AFD-SLU: Adaptive Feature Distillation for Spoken Language Understanding
This work addresses data scarcity and computational efficiency for conversational systems, but it is incremental as it builds on existing distillation and adaptation techniques.
The paper tackles the challenge of developing effective Spoken Language Understanding (SLU) systems by addressing data scarcity and computational burdens, proposing an Adaptive Feature Distillation framework that achieves state-of-the-art results with 95.67% intent accuracy, 92.02% slot F1 score, and 85.50% overall accuracy on a benchmark.
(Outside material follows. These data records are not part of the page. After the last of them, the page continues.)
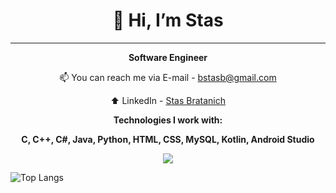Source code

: <h1 align="center">👋 Hi, I’m Stas</h1>

***

**<p align="center">Software Engineer</p>**
<p align="center">📫 You can reach me via E-mail - <a href="mailto:bstasb@gmail.com">bstasb@gmail.com</a></p>
<p align="center">⬆️ LinkedIn - <a href="https://www.linkedin.com/in/stas-bratanich-computer-science/" target="_blank">Stas Bratanich</a></p>

<p align="center">
  <strong>Technologies I work with:</strong>
</p>

<p align="center">
  <strong>C, C++, C#, Java, Python, HTML, CSS, MySQL, Kotlin, Android Studio</strong>
</p>

<p align="center">
  <a href="https://skillicons.dev">
    <img src="https://skillicons.dev/icons?i=c,cpp,cs,java,py,html,css,mysql,kotlin,androidstudio&perline=5" />
  </a>
</p>

![Top Langs](https://github-readme-stats.vercel.app/api/top-langs/?username=stasbratanich&size_weight=0.5&count_weight=0.5&langs_count=8)
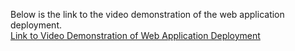 Below is the link to the video demonstration of the web application deployment. <br>
[Link to Video Demonstration of Web Application Deployment](https://drive.google.com/file/d/1hVcdvpa3aPhfT1JnW_9Q4pXnR7d_xTF1/view?usp=sharing)
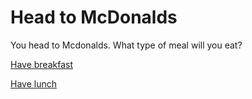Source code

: # Head to McDonalds

You head to Mcdonalds. What type of meal will you eat?

[Have breakfast](breakfast.md)

[Have lunch](lunch.md)
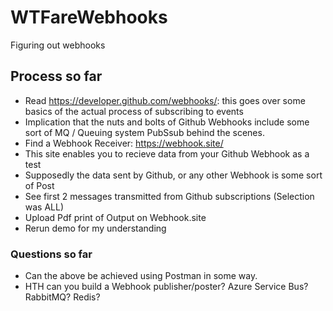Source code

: # WTFareWebhooks
Figuring out webhooks

## Process so far
- Read https://developer.github.com/webhooks/: this goes over some basics of the actual process of subscribing to events
- Implication that the nuts and bolts of Github Webhooks include some sort of MQ / Queuing system PubSsub behind the scenes.
- Find a Webhook Receiver: https://webhook.site/
- This site enables you to recieve data from your Github Webhook as a test
- Supposedly the data sent by Github, or any other Webhook is some sort of Post
- See first 2 messages transmitted from Github subscriptions (Selection was ALL)
- Upload Pdf print of Output on Webhook.site
- Rerun demo for my understanding


### Questions so far
- Can the above be achieved using Postman in some way.
- HTH can you build a Webhook publisher/poster? Azure Service Bus? RabbitMQ? Redis?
Spoken Language Understanding (SLU) is a core component of conversational systems, enabling machines to interpret user utterances. Despite its importance, developing effective SLU systems remains challenging due to the scarcity of labeled training data and the computational burden of deploying Large Language Models (LLMs) in real-world applications. To further alleviate these issues, we propose an Adaptive Feature Distillation framework that transfers rich semantic representations from a General Text Embeddings (GTE)-based teacher model to a lightweight student model. Our method introduces a dynamic adapter equipped with a Residual Projection Neural Network (RPNN) to align heterogeneous feature spaces, and a Dynamic Distillation Coefficient (DDC) that adaptively modulates the distillation strength based on real-time feedback from intent and slot prediction performance. Experiments on the Chinese profile-based ProSLU benchmark demonstrate that AFD-SLU achieves state-of-the-art results, with 95.67% intent accuracy, 92.02% slot F1 score, and 85.50% overall accuracy.